The data Start Marker

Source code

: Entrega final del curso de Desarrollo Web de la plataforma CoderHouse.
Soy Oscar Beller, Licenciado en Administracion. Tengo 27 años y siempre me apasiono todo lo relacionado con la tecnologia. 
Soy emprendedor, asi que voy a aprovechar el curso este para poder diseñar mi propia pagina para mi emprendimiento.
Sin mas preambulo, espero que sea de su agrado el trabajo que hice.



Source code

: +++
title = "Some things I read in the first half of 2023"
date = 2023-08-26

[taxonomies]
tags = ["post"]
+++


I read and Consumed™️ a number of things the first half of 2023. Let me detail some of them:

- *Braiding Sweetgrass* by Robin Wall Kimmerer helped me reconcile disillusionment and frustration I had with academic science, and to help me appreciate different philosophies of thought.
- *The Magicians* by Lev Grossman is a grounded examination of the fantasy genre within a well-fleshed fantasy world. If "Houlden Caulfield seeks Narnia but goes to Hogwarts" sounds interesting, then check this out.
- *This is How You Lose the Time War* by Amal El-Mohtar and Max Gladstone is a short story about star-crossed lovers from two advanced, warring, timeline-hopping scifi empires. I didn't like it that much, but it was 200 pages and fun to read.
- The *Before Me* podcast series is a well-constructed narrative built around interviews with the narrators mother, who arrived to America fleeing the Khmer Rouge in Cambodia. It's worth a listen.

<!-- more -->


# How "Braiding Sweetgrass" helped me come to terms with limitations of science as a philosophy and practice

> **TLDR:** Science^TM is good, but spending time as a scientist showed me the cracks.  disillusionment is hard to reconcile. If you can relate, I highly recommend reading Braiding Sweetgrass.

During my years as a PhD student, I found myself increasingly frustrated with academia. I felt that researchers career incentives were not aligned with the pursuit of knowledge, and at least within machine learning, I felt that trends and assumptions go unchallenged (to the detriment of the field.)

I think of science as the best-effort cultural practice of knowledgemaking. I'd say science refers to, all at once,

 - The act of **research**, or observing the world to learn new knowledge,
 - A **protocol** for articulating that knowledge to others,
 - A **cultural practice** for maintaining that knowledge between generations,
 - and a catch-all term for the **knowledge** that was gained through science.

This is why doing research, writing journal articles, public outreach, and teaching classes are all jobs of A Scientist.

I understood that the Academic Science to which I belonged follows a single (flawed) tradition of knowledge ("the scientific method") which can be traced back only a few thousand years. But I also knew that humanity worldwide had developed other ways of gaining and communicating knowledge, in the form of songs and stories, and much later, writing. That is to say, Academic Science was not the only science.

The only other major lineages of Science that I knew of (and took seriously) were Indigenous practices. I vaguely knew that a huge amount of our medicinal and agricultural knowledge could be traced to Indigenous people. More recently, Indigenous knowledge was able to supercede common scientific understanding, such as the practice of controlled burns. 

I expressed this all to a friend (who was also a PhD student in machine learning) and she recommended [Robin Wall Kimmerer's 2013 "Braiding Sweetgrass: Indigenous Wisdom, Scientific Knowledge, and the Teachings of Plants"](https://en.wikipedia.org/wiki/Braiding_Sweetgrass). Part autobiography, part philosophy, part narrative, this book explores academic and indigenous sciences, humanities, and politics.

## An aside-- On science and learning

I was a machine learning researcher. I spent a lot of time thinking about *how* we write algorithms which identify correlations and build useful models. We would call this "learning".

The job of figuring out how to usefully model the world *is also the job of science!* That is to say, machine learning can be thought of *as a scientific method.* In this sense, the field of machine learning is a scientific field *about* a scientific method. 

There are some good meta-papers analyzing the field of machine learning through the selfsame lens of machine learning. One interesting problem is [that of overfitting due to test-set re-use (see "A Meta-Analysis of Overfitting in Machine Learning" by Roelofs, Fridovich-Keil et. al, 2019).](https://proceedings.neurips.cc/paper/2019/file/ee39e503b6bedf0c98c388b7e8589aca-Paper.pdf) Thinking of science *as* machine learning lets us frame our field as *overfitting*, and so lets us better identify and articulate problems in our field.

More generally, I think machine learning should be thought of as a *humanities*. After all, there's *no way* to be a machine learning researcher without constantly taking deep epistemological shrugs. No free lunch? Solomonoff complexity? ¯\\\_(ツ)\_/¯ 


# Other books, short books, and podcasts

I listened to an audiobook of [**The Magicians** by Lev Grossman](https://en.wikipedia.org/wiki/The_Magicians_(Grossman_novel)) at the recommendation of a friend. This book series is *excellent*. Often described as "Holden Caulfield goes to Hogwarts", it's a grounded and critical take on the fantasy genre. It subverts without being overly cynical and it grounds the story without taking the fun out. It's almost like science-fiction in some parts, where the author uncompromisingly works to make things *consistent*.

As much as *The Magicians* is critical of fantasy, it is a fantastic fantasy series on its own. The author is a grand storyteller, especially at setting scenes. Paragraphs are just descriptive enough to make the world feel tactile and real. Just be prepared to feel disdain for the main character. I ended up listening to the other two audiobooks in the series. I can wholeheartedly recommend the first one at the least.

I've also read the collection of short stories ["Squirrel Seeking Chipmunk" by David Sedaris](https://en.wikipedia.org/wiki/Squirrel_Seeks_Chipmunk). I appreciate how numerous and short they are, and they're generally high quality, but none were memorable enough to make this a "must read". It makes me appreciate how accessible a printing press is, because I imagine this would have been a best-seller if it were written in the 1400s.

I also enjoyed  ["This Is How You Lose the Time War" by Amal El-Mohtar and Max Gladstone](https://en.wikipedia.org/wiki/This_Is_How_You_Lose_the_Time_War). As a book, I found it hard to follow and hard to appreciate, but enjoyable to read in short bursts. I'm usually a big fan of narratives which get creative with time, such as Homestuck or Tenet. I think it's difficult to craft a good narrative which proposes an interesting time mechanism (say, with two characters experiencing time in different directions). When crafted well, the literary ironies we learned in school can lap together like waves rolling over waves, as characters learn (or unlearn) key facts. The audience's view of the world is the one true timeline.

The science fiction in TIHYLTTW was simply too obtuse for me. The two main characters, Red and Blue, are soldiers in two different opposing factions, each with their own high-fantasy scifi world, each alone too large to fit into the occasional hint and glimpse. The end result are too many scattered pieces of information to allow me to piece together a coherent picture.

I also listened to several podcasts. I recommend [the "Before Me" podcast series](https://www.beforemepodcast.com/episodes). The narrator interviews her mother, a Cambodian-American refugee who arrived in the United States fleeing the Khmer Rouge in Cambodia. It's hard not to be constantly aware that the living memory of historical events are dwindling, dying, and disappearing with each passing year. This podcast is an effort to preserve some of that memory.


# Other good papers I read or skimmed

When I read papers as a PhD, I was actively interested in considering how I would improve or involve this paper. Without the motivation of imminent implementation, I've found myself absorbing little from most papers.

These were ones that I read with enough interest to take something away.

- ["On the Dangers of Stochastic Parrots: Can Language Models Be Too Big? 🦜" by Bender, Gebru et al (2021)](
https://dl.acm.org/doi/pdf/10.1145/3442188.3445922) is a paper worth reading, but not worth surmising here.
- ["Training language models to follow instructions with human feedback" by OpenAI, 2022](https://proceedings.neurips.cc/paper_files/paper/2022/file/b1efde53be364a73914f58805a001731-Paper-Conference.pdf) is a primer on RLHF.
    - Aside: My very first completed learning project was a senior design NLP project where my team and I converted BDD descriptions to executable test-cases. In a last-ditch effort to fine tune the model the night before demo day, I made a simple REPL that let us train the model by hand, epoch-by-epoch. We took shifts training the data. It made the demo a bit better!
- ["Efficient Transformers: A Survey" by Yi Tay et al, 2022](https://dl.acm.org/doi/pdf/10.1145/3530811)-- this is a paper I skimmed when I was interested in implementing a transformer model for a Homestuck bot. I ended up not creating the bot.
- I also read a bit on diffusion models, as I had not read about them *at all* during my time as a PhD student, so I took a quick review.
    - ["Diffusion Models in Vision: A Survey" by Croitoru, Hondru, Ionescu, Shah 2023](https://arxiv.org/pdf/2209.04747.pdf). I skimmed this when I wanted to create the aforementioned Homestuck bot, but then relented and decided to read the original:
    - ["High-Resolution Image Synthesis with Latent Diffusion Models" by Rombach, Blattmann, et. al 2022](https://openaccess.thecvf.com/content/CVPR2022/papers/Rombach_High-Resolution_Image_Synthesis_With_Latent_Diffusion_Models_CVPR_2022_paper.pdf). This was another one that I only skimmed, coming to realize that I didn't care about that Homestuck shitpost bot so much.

The data End Marker

Problem: Whenever a line of the data above includes the word "neurips", copy that line.

Final answer:
There are some good meta-papers analyzing the field of machine learning through the selfsame lens of machine learning. One interesting problem is [that of overfitting due to test-set re-use (see "A Meta-Analysis of Overfitting in Machine Learning" by Roelofs, Fridovich-Keil et. al, 2019).](https://proceedings.neurips.cc/paper/2019/file/ee39e503b6bedf0c98c388b7e8589aca-Paper.pdf) Thinking of science *as* machine learning lets us frame our field as *overfitting*, and so lets us better identify and articulate problems in our field.
- ["Training language models to follow instructions with human feedback" by OpenAI, 2022](https://proceedings.neurips.cc/paper_files/paper/2022/file/b1efde53be364a73914f58805a001731-Paper-Conference.pdf) is a primer on RLHF.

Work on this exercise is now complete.